(EXERCISE): The required answer is an exact copy of every line from the beginning of the entries through the line with "LearningCplusPlus project originally", with all pictures omitted.
### AVAILABLE DATA ###
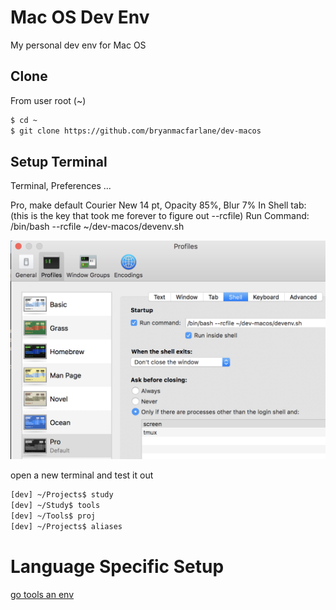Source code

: # Mac OS Dev Env

My personal dev env for Mac OS

## Clone

From user root (~)
```bash
$ cd ~
$ git clone https://github.com/bryanmacfarlane/dev-macos 
```

## Setup Terminal

Terminal, Preferences ...

Pro, make default
Courier New 14 pt, Opacity 85%, Blur 7%
In Shell tab: (this is the key that took me forever to figure out --rcfile)
Run Command: /bin/bash --rcfile ~/dev-macos/devenv.sh

![prefs](res/terminalprefs.png)

open a new terminal and test it out

```bash
[dev] ~/Projects$ study
[dev] ~/Study$ tools
[dev] ~/Tools$ proj
[dev] ~/Projects$ aliases
```

# Language Specific Setup

[go tools an env](go.md)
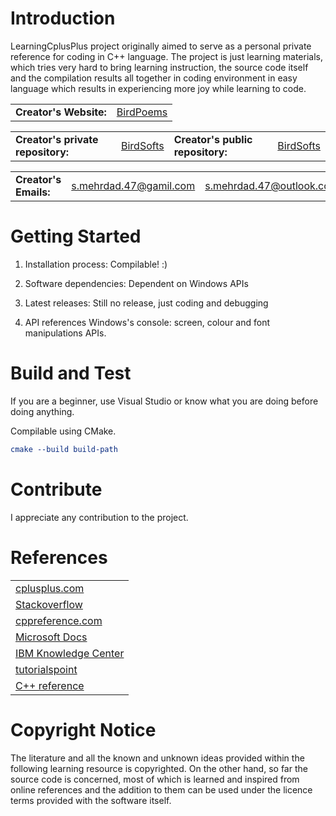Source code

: # Introduction 
LearningCplusPlus project originally aimed to serve as a personal private reference for coding in C++ language.
The project is just learning materials, which tries very hard to bring learning instruction, the source code itself and the compilation results all together in coding environment in easy language which results in experiencing more joy while learning to code.

<table>
<tr>
<td><b>Creator's Website:</b></td>
<td><a href="https://birdpoems.jimdofree.com/">BirdPoems</a></td>
</tr>
</table>

<table>
<tr>
<td><b>Creator's private repository:</b></td>
<td><a href="https://dev.azure.com/BirdSofts/">BirdSofts</a></td>
<td><b>Creator's public repository:</b></td>
<td><a href="https://github.com/BirdSofts">BirdSofts</a></td>
</tr>
</table>

<table>
<tr>
<td><b>Creator's Emails:</b></td>
<td><a href="mailto:s.mehrdad.47@gamil.com">s.mehrdad.47@gamil.com</a></td>
<td><a href="mailto:s.mehrdad.47@outlook.com">s.mehrdad.47@outlook.com</a></td>
</tr>
</table>

# Getting Started
1.  Installation process:
Compilable! :)

2.  Software dependencies:
Dependent on Windows APIs

3.  Latest releases:
Still no release, just coding and debugging

4.  API references
Windows's console: screen, colour and font manipulations APIs.

# Build and Test
If you are a beginner, use Visual Studio or know what you are doing before doing anything.

Compilable using CMake.
```cmake
cmake --build build-path
```

# Contribute
I appreciate any contribution to the project.

# References
<table>
<tr>
<td><a href="http://www.cplusplus.com/">cplusplus.com</a></td>
</tr>
<tr>
<td><a href="https://stackoverflow.com">Stackoverflow</a></td>
</tr>
<tr>
<td><a href="https://de.cppreference.com/">cppreference.com</a></td>
</tr>
<tr>
<td><a href="https://docs.microsoft.com/">Microsoft Docs</a></td>
</tr>
<tr>
<td><a href="https://www.ibm.com/support/knowledgecenter/en/">IBM Knowledge Center</a></td>
</tr>
<tr>
<td><a href="https://www.tutorialspoint.com/cplusplus/">tutorialspoint</a></td>
</tr>
<tr>
<td><a href="http://www.cplusplus.com/reference/">C++ reference</a></td>
</tr>
</table>

# Copyright Notice
The literature and all the known and unknown ideas provided within the following learning resource is copyrighted. On the other hand, so far the source code is concerned, most of which is learned and inspired from online references and the addition to them can be used under the licence terms provided with the software itself.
###
(ANSWER FOR THE TASK):
Source code

: # Mac OS Dev Env

My personal dev env for Mac OS

## Clone

From user root (~)
```bash
$ cd ~
$ git clone https://github.com/bryanmacfarlane/dev-macos 
```

## Setup Terminal

Terminal, Preferences ...

Pro, make default
Courier New 14 pt, Opacity 85%, Blur 7%
In Shell tab: (this is the key that took me forever to figure out --rcfile)
Run Command: /bin/bash --rcfile ~/dev-macos/devenv.sh

![prefs](res/terminalprefs.png)

open a new terminal and test it out

```bash
[dev] ~/Projects$ study
[dev] ~/Study$ tools
[dev] ~/Tools$ proj
[dev] ~/Projects$ aliases
```

# Language Specific Setup

[go tools an env](go.md)
Source code

: # Introduction 
LearningCplusPlus project originally aimed to serve as a personal private reference for coding in C++ language.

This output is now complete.